The Boston Globe



Author(s):    Peter DeMarco, Globe Correspondent Date: November 4, 2002

Page: A13 Section: Metro/Region


WINCHESTER - Congregants rallied around their pastor, the Rev. Lawrence French of First Baptist Church yesterday, saying his tenure should not come to an end despite a ruling that he sexually molested three boys decades ago.


Emerging from their first Sunday service without French, nearly a dozen churchgoers said they backed a decision by church elders to retain the minister, even though The American Baptist Churches of Massachusetts found that he had molested three boys between 1960 and 1982.


With the full support of the 100-member congregation - half of whom attended yesterday's service - French could conceivably remain as pastor if he chooses, despite the finding that he was culpable.


While he maintains his innocence, French indicated to the Globe last week that he will probably resign because the allegations have been made public.
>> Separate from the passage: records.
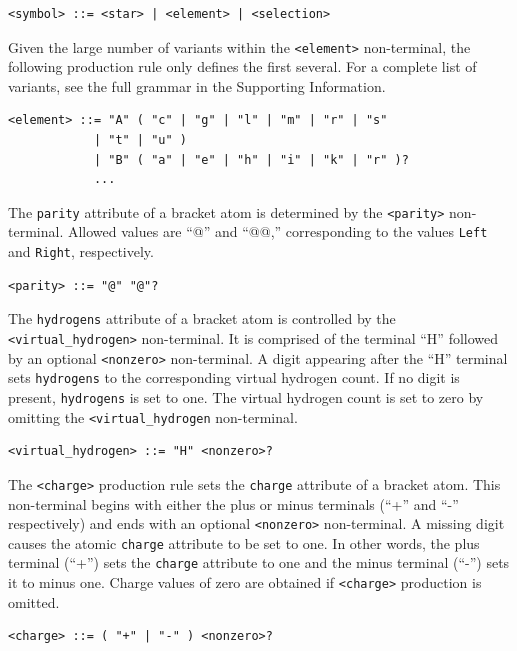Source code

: \documentclass{article}
\def\ttt{\texttt}
\begin{document}
\begin{lstlisting}
<symbol> ::= <star> | <element> | <selection>
\end{lstlisting}

Given the large number of variants within the \ttt{<element>} non-terminal, the following production rule only defines the first several. For a complete list of variants, see the full grammar in the Supporting Information.

\begin{lstlisting}
<element> ::= "A" ( "c" | "g" | "l" | "m" | "r" | "s"
            | "t" | "u" )
            | "B" ( "a" | "e" | "h" | "i" | "k" | "r" )?
            ...
\end{lstlisting}

The \ttt{parity} attribute of a bracket atom is determined by the \ttt{<parity>} non-terminal. Allowed values are \enquote{@} and \enquote{@@,} corresponding to the values \ttt{Left} and \ttt{Right}, respectively.

\begin{lstlisting}
<parity> ::= "@" "@"?
\end{lstlisting}

The \ttt{hydrogens} attribute of a bracket atom is controlled by the \\ \ttt{<virtual{\_}hydrogen>} non-terminal. It is comprised of the terminal \enquote{H} followed by an optional \ttt{<nonzero>} non-terminal. A digit appearing after the \enquote{H} terminal sets \ttt{hydrogens} to the corresponding virtual hydrogen count. If no digit is present, \ttt{hydrogens} is set to one. The virtual hydrogen count is set to zero by omitting the \ttt{<virtual{\_}hydrogen} non-terminal.

\begin{lstlisting}
<virtual_hydrogen> ::= "H" <nonzero>?
\end{lstlisting}

The \ttt{<charge>} production rule sets the \ttt{charge} attribute of a bracket atom. This non-terminal begins with either the plus or minus terminals (\enquote{+} and \enquote{-} respectively) and ends with an optional \ttt{<nonzero>} non-terminal. A missing digit causes the atomic \ttt{charge} attribute to be set to one. In other words, the plus terminal (\enquote{+}) sets the \ttt{charge} attribute to one and the minus terminal (\enquote{-}) sets it to minus one. Charge values of zero are obtained if \ttt{<charge>} production is omitted.

\begin{lstlisting}
<charge> ::= ( "+" | "-" ) <nonzero>?
\end{lstlisting}
\end{document}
He could not be reached for comment yesterday.


Both the alleged victims and Protestant leaders who ruled on French's guilt have told the Globe he should leave the church.


But First Baptist members, some of whom knew French decades before he became the church's pastor seven years ago, said yesterday they are praying that will not happen.


Some shed tears for French at a private meeting held after the morning's service, the first services held since the Globe publicized the allegations Friday.


Others said they doubted the veracity of the allegations, of which few details have been released.

The Rev. Barbara Welch, who officiated in French's self-imposed absence, asked the small gathering to pray that God give their pastor "strength . . . and guidance in these days." His name still appeared in the weekly bulletin.


Church lay leaders who believe French is innocent did not reveal the allegations to the congregation until spurred by the Globe's publication of them last week. But no one second-guessed that decision yesterday.


"I think it's obvious that we are all behind him," said Joanne Decareau, 65, of Chelsea, who converted to the Baptist faith under French's direction. "Regardless of what happens, he is always going to be Rev. French to us."


"We are just hoping for what is best for him," said another churchgoer.


Others praised French for being caring and kind, a spiritual force who has brought unity to the small church, where nearly everyone knows one another on a first-name basis.


Although TABCOM, as the governing body of Baptist churches is known, plans to withdraw its recognition of French's ordination, it cannot force the First Baptist Church to change its leadership. Local Protestant churches, unlike Roman Catholic parishes, are not bound by the dictates of any governing hierarchy.


James "Irv" Rawding, who serves as the church's ranking lay leader, said there has been no discussion of removing French. He was uncertain about when, or if, French would return to the pulpit.


"We will undoubtably have a meeting someplace along the line, when we have more information," Rawding said. "I've never been here before. We are just a bunch of parishioners in charge of a lovely, caring church."


Rush Harwood, a congregation member since 1952 and a deacon emeritus, said he was surprised French did not officiate yesterday. And Decareau said she still expects French to join congregants on a planned trip to Montreal next week.

SNAP note: This article shows how an independent review board can serve a purpose in bringing into the light of day information about a reported clergy child molester, even when the review board does not have actual authority over the church.